Being Frank About Vietnam: A Marine Platoon Commander’s Experience

Frank Hill

Publisher: AuthorHouse Pages: 242 Price: (paperback) $17.95 ISBN: 9781481757157 Reviewed: December, 2013 Author Website: Visit »

Frank Hill’s startling memoir is an unvarnished look at his 1968-69 tour of duty in Vietnam. “War is like living in a cesspool,” he writes. “At first the stench of napalm and death is incomprehensible.” But soon, he adds, “Killing and death is just another day at work.”

At 22, a recent college graduate and newlywed, Hill underwent Marine Corps officer training and shipped out to Vietnam. In vivid prose, Hill takes readers along as he leads his platoon in a fierce battle zone 20 miles south of Da Nang, home to a major air base used by the South Vietnamese and U.S. military.

Hill doesn’t avoid sharing the ambivalence he felt at times about the war (although not his role in it). One of his first “kills” as a platoon leader, for example, was of a mother water buffalo that became agitated and advanced on him when he entered a village. Soldiers are indoctrinated to “win hearts” of Vietnamese civilians, but “How many hearts did I win today?” he muses, noting that water buffalo, used as “tractors” by Vietnamese farmers, were important to their survival. Hill also describes a practice known as “fragging,” when soldiers desperate to leave the war purposefully injured themselves during battle.

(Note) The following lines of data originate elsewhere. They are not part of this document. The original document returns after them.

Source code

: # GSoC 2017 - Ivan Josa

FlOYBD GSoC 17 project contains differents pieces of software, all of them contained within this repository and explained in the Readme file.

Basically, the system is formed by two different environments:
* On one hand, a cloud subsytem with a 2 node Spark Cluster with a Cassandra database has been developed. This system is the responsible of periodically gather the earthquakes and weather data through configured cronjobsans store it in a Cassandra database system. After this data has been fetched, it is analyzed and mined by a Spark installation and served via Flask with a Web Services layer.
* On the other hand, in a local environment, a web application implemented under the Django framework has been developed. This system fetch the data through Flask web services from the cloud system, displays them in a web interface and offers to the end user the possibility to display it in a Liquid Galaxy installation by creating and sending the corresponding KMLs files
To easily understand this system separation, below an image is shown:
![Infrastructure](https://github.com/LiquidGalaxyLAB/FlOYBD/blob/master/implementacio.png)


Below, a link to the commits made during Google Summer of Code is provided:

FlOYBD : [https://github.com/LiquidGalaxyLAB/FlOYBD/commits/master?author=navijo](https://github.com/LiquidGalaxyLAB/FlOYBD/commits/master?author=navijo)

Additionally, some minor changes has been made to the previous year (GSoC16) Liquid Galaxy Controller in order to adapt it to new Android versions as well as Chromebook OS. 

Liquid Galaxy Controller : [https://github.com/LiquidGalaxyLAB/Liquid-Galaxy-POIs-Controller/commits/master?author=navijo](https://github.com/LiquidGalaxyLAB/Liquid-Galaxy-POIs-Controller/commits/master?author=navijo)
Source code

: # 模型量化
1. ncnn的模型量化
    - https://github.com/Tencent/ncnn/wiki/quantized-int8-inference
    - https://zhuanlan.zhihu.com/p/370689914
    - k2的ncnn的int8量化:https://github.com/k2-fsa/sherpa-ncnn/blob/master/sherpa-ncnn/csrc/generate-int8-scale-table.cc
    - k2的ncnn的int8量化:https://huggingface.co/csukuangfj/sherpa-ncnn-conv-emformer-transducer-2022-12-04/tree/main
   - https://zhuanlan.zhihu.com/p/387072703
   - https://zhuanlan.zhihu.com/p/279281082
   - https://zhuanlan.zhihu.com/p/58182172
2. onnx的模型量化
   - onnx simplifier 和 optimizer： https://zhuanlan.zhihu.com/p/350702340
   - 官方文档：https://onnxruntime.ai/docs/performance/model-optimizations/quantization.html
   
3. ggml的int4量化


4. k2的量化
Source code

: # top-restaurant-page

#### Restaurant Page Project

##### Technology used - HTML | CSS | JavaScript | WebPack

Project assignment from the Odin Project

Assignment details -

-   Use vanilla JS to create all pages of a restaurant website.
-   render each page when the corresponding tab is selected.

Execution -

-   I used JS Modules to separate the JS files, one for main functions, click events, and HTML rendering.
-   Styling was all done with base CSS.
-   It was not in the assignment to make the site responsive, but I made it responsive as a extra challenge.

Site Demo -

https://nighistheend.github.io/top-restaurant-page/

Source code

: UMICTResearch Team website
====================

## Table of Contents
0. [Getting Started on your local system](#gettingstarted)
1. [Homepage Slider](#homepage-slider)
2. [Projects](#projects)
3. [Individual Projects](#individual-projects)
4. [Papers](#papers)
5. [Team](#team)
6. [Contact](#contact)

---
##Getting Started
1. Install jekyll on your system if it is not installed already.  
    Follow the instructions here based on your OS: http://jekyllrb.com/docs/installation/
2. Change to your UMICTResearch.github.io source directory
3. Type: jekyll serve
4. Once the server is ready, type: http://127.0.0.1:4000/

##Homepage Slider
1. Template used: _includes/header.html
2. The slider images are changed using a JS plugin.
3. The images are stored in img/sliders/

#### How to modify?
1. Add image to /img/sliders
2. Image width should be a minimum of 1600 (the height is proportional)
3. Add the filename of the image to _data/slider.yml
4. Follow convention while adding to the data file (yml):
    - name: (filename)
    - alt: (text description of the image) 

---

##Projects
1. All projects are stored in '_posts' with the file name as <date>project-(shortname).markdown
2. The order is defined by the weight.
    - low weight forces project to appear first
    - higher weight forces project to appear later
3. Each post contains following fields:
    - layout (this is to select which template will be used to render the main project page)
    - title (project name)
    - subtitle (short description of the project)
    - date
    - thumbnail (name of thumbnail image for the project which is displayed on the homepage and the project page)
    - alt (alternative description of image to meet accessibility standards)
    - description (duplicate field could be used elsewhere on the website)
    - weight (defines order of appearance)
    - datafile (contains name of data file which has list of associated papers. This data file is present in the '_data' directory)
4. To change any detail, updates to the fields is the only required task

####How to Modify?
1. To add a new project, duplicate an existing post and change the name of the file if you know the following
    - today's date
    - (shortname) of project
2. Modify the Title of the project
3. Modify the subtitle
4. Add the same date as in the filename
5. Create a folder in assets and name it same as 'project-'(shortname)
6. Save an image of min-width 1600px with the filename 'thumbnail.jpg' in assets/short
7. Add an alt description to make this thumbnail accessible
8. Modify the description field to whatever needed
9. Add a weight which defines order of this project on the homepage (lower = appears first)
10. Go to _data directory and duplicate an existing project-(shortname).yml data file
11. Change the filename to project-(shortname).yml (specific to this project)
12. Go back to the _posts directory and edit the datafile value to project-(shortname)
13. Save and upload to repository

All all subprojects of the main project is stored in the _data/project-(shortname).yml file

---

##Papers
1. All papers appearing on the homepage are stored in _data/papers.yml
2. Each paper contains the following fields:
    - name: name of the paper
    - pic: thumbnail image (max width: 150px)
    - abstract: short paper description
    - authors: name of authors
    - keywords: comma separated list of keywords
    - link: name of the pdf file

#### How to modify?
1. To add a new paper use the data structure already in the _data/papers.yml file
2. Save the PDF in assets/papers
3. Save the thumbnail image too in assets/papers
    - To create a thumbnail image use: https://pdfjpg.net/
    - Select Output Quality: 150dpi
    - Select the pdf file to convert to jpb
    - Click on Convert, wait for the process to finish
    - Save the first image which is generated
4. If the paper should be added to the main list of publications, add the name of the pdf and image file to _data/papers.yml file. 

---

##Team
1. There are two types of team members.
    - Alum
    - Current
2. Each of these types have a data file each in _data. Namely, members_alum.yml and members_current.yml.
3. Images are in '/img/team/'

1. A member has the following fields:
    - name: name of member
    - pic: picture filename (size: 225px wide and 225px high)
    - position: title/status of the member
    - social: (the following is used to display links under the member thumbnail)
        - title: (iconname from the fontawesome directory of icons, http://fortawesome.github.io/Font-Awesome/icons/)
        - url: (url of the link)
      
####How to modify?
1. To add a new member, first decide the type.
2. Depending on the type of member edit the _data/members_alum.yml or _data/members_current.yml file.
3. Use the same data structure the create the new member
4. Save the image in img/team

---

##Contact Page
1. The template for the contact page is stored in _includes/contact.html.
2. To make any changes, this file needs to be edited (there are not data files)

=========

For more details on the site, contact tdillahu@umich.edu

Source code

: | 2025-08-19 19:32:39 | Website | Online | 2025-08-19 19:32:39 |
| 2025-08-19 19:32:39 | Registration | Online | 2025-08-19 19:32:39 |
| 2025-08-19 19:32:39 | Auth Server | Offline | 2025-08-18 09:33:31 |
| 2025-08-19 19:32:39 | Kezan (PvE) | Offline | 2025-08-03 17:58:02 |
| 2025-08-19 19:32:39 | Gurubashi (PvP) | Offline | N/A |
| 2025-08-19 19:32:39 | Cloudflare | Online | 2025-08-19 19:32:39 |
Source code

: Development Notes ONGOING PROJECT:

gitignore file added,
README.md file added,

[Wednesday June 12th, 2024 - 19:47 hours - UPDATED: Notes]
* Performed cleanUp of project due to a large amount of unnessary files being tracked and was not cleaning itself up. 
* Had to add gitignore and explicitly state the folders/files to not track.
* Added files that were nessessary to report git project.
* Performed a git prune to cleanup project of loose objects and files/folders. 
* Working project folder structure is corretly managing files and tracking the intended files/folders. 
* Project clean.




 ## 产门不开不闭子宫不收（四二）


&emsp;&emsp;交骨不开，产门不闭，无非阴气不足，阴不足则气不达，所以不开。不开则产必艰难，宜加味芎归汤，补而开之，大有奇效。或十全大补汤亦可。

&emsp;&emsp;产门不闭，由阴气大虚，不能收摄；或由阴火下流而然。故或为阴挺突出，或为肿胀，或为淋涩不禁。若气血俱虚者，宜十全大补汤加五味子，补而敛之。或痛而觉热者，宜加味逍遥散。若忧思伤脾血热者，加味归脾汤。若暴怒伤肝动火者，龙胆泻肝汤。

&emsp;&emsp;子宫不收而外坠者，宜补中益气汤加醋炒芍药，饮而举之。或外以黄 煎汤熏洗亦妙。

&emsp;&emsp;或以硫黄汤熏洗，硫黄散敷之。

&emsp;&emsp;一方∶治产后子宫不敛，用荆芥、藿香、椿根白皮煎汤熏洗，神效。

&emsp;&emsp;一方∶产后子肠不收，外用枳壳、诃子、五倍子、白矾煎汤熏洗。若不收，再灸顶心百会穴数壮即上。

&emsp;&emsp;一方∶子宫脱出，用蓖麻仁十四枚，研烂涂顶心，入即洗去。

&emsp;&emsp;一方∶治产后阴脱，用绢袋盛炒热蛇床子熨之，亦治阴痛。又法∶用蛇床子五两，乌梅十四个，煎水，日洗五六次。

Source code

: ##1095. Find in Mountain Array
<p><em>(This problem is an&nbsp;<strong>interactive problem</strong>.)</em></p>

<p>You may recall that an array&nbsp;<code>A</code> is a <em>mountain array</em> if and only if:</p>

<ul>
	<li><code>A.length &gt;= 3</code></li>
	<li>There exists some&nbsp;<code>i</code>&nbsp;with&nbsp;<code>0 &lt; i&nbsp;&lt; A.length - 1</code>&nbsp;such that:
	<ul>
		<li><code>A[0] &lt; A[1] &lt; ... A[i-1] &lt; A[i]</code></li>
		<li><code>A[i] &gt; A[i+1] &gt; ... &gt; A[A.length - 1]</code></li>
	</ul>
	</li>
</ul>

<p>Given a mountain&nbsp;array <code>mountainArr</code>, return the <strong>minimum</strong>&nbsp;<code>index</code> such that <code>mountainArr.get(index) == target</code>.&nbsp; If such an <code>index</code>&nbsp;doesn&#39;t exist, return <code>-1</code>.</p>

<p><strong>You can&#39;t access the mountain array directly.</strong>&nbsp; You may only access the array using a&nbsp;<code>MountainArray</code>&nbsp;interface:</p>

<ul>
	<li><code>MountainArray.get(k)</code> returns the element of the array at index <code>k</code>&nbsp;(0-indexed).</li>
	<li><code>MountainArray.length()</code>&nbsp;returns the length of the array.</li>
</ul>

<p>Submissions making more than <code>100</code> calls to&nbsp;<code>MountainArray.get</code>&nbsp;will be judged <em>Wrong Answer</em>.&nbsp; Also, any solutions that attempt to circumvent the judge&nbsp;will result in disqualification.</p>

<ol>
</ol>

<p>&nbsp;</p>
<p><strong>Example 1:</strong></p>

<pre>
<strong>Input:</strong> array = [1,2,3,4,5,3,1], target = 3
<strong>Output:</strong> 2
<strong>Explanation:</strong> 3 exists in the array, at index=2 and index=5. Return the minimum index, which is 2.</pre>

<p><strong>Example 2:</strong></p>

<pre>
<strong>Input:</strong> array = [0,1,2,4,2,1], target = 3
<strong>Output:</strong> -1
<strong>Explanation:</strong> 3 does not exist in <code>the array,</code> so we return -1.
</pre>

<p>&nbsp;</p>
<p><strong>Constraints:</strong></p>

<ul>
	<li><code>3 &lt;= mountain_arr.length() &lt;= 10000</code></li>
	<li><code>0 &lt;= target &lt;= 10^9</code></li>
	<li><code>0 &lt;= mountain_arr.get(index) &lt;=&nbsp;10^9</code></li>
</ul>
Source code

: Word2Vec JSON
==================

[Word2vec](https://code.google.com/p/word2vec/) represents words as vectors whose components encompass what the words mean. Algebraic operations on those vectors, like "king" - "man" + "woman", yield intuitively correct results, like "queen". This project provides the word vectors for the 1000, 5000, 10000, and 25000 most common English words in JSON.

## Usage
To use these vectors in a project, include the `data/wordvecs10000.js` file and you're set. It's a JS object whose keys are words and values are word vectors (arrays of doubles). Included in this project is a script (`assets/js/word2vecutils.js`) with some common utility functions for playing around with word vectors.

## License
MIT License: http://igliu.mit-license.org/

Such stories lend an immediacy and legitimacy to the memoir, as do the annotated photos and letters sprinkled throughout that Hill wrote to his wife, and the pages devoted to his wife’s reflections on events at home during his tour.

Except for the preface, Hill forgoes political commentary. His final chapter aptly explores his post-war emotional wounds and struggle to let go of a crushing sense of guilt. (The ending is marred only by his misspelling of “veil” when he writes how his buried pain created a “vail” of self-protection around him.)

Overall, this is a remarkably authentic and moving personal account of America’s least popular war.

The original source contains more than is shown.